Opinião

Renascer das cinzas

19 out 2017 00:00

Faltam palavras para descrever o inferno que Portugal viveu no último domingo, com as chamas de regresso a aprofundarem a ferida, ainda bem aberta, de Pedrogão Grande e a mostrarem-nos toda a nossa impotência e pequenez.

Para os crentes das profecias mais catastróficas, “O Dia” tinha chegado, com o imenso “dilúvio de fogo” a abater-se sobre os pecadores, como há muito ‘sabiam’ que, mais cedo ou mais tarde, iria acontecer.

Para os que têm a cabeça limpa desse tipo de premonições da ‘banha da cobra’, foi apenas a consequência de décadas de erros acumulados e de muita negligência, a que se juntaram, com maior ou menor organização, mãos criminosas, que não se perdia nada se tivessem ido com as cinzas das milhões de árvores ardidas.

Tal como os temerosos de Satanás, também as pessoas mais esclarecidas sabiam que uma tragédia desta natureza aconteceria, mais cedo ou mais tarde. Não por qualquer tipo de premonição, mas pelo que era possível observar e perceber.

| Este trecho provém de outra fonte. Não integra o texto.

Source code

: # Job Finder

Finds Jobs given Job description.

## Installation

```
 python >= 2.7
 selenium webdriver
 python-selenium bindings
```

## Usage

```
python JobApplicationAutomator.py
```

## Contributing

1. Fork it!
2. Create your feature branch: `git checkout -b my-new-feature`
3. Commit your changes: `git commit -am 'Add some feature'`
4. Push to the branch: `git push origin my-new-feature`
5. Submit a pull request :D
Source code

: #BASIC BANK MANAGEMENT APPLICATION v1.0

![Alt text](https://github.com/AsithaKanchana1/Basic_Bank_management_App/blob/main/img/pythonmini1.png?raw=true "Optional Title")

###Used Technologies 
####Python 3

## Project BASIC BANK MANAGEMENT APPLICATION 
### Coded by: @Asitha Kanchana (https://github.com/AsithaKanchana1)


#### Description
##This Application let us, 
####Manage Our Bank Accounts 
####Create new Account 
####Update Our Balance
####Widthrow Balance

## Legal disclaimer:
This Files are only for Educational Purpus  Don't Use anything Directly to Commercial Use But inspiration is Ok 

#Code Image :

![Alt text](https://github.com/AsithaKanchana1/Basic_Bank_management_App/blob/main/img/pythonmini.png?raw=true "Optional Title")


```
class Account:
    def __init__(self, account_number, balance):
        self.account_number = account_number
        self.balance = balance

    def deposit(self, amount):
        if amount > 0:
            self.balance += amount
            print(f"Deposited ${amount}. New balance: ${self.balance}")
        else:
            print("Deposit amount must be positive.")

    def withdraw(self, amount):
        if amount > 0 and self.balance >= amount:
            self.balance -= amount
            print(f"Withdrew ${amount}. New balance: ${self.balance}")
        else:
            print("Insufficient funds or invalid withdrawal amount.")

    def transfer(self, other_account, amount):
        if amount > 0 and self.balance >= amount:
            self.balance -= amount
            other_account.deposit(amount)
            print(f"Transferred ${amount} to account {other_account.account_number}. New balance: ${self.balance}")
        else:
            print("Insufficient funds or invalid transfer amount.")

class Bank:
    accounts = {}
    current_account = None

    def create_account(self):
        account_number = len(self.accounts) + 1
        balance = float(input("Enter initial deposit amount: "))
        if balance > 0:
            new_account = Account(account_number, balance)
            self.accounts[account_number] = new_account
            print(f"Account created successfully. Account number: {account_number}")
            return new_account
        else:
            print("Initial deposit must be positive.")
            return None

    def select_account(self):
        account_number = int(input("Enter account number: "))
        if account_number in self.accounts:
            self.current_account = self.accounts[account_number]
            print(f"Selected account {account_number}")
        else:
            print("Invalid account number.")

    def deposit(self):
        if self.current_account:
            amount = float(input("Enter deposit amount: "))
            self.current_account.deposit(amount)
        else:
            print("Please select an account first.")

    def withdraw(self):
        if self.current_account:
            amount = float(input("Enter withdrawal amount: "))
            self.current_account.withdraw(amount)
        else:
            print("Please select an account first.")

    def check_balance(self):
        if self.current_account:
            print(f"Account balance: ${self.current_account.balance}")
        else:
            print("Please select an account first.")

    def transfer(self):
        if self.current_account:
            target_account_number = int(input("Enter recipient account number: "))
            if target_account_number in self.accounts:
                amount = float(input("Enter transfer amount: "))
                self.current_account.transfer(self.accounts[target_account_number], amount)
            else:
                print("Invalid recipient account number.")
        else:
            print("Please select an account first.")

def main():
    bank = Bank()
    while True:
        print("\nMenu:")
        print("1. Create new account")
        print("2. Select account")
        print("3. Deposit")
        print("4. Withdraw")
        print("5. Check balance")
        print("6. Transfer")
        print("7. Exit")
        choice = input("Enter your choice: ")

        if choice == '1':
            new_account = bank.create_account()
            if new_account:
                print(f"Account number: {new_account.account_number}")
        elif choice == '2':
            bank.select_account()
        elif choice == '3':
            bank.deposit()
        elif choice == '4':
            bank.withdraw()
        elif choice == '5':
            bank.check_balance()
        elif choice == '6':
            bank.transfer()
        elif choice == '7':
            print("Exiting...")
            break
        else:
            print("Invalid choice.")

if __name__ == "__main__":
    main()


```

Décadas de desrespeito pela natureza, de ausência de política florestal, de subjugação aos interesses económicos das papeleiras e a colocar-se os interesses particulares à frente dos da comunidade, não augurava nada de bom, não tendo havido sequer a inteligência de dar crédito aos sinais que, ano após ano, iam mostrando a fragilidade do nosso território face ao poder do fogo.

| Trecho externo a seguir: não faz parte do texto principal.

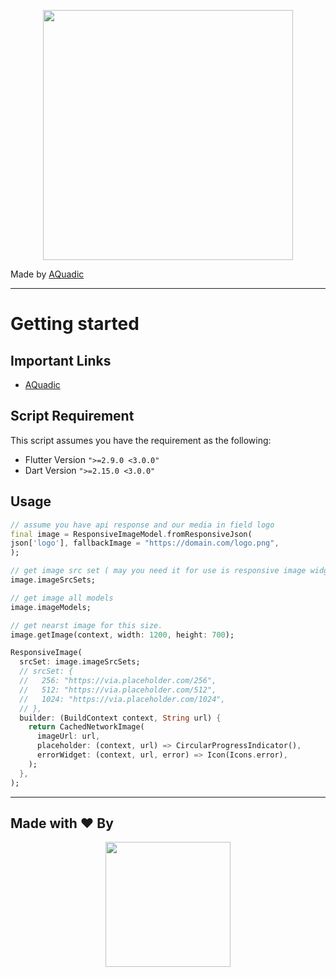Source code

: <p align="center"><a href="https://aquadic.com/" target="_blank"><img src="https://AQuadic.com/img/logo.svg" width="400"></a></p>

Made by [AQuadic](https://aquadic.com)

----------

# Getting started

## Important Links
- [AQuadic](https://aquadic.com)

## Script Requirement
This script assumes you have the requirement as the following:

- Flutter Version `">=2.9.0 <3.0.0"`
- Dart Version `">=2.15.0 <3.0.0"`

## Usage

```dart
// assume you have api response and our media in field logo
final image = ResponsiveImageModel.fromResponsiveJson(
json['logo'], fallbackImage = "https://domain.com/logo.png",
);

// get image src set ( may you need it for use is responsive image widget
image.imageSrcSets;

// get image all models
image.imageModels;

// get nearst image for this size.
image.getImage(context, width: 1200, height: 700);

```

```dart
ResponsiveImage(
  srcSet: image.imageSrcSets;
  // srcSet: {
  //   256: "https://via.placeholder.com/256",
  //   512: "https://via.placeholder.com/512",
  //   1024: "https://via.placeholder.com/1024",
  // },
  builder: (BuildContext context, String url) {
    return CachedNetworkImage(
      imageUrl: url,
      placeholder: (context, url) => CircularProgressIndicator(),
      errorWidget: (context, url, error) => Icon(Icons.error),
    );
  },
);
```

----------

## Made with ♥ By

<p align="center"><a href="https://AQuadic.com" target="_blank"><img src="https://AQuadic.com/img/logo.svg" width="200"></a></p>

Tudo o que foi feito não passou de paliativos, a maior parte dos quais anulada pelos erros que se continuaram a cometer num território completamente desordenado, onde a Lei parece nada valer, seja na limpeza das matas, seja na distância das árvores às estradas e habitações, seja na própria construção de casas e empresas onde bem se entende, numa lógica de que a licença há-de aparecer.

Com tamanha tragédia, chegámos agora a um ponto em que é impossível continuar a assobiar para o lado como se nada se passasse, pois nem o tempo conseguirá fazer esquecer o drama vivido, como, infelizmente, tantas vezes acontece.

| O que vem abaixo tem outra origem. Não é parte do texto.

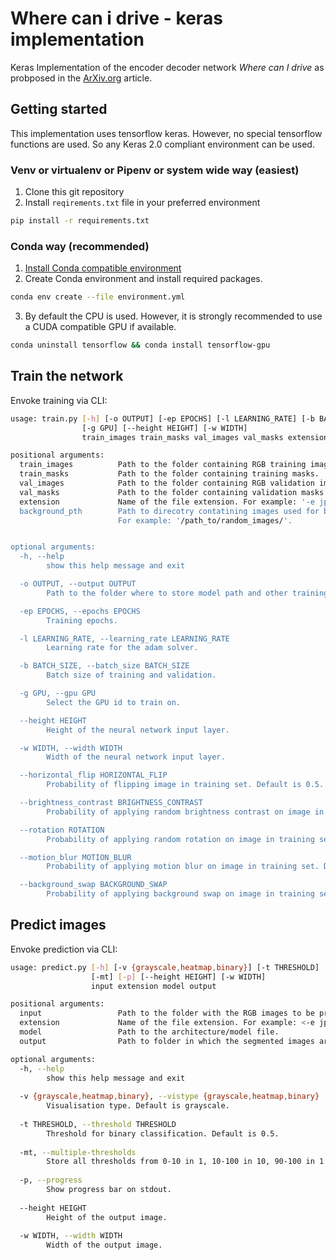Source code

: # Where can i drive - keras implementation
Keras Implementation of the encoder decoder network _Where can I drive_ as
probposed in the [ArXiv.org](https://arxiv.org/abs/2004.07639) article.

## Getting started
This implementation uses tensorflow keras.
However, no special tensorflow functions are used.
So any Keras 2.0 compliant environment can be used.

### Venv or virtualenv or Pipenv or system wide way (easiest)
1. Clone this git repository
2. Install `reqirements.txt` file in your preferred environment
```bash
pip install -r requirements.txt
```

### Conda way (recommended)
1. [Install Conda compatible environment](https://conda.io/projects/conda/en/latest/user-guide/install/index.html)
2. Create Conda environment and install required packages.
```bash
conda env create --file environment.yml
```
3. By default the CPU is used. However, it is strongly recommended to use a CUDA compatible GPU if available.
```bash
conda uninstall tensorflow && conda install tensorflow-gpu
```

## Train the network
Envoke training via CLI:

```bash
usage: train.py [-h] [-o OUTPUT] [-ep EPOCHS] [-l LEARNING_RATE] [-b BATCH_SIZE]
                [-g GPU] [--height HEIGHT] [-w WIDTH]
                train_images train_masks val_images val_masks extension

positional arguments:
  train_images          Path to the folder containing RGB training images.
  train_masks           Path to the folder containing training masks.
  val_images            Path to the folder containing RGB validation images.
  val_masks             Path to the folder containing validation masks.
  extension             Name of the file extension. For example: '-e jpg''.
  background_pth        Path to direcotry contatining images used for background switch augmentation.  
                        For example: '/path_to/random_images/'.


optional arguments:
  -h, --help
        show this help message and exit

  -o OUTPUT, --output OUTPUT
        Path to the folder where to store model path and other training artifacts.

  -ep EPOCHS, --epochs EPOCHS
        Training epochs.

  -l LEARNING_RATE, --learning_rate LEARNING_RATE
        Learning rate for the adam solver.

  -b BATCH_SIZE, --batch_size BATCH_SIZE
        Batch size of training and validation.

  -g GPU, --gpu GPU
        Select the GPU id to train on.

  --height HEIGHT
        Height of the neural network input layer.

  -w WIDTH, --width WIDTH
        Width of the neural network input layer.

  --horizontal_flip HORIZONTAL_FLIP
        Probability of flipping image in training set. Default is 0.5.

  --brightness_contrast BRIGHTNESS_CONTRAST
        Probability of applying random brightness contrast on image in training set. Default is 0.2.

  --rotation ROTATION   
        Probability of applying random rotation on image in training set. Default is 0.9.

  --motion_blur MOTION_BLUR
        Probability of applying motion blur on image in training set. Default is 0.1.

  --background_swap BACKGROUND_SWAP
        Probability of applying background swap on image in training set. Default is 0.9.
```

## Predict images
Envoke prediction via CLI:

```bash
usage: predict.py [-h] [-v {grayscale,heatmap,binary}] [-t THRESHOLD]
                  [-mt] [-p] [--height HEIGHT] [-w WIDTH]
                  input extension model output

positional arguments:
  input                 Path to the folder with the RGB images to be processed.
  extension             Name of the file extension. For example: <-e jpg>.
  model                 Path to the architecture/model file.
  output                Path to folder in which the segmented images are to be stored.

optional arguments:
  -h, --help            
        show this help message and exit
  
  -v {grayscale,heatmap,binary}, --vistype {grayscale,heatmap,binary}
        Visualisation type. Default is grayscale.
  
  -t THRESHOLD, --threshold THRESHOLD
        Threshold for binary classification. Default is 0.5.
  
  -mt, --multiple-thresholds
        Store all thresholds from 0-10 in 1, 10-100 in 10, 90-100 in 1 steps.
  
  -p, --progress        
        Show progress bar on stdout.
  
  --height HEIGHT
        Height of the output image.
  
  -w WIDTH, --width WIDTH
        Width of the output image.
```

Agora terá mesmo que se fazer o que o que há muito se anda a adiar. Terá que se intervir na floresta, doa a quem doer, colocando quem sabe do assunto à frente do processo e deixando para os políticos apenas a parte da formalização. Também as nossas forças de combate merecem uma reflexão, sendo tempo de acabar com o amadorismo e desorganização com que os bombeiros se apresentam muitas vezes perante as chamas.

Apesar da boa vontade e de todo o louvor que merecem, é insuficiente face aos riscos que estas situações oferecem, quer para os próprios quer para as populações. Um País com a área de floresta que Portugal tem necessita de forças profissionalizadas, bem treinadas e equipadas, assim como meios de apoio, sejam terrestres sejam aéreos, à altura das exigências.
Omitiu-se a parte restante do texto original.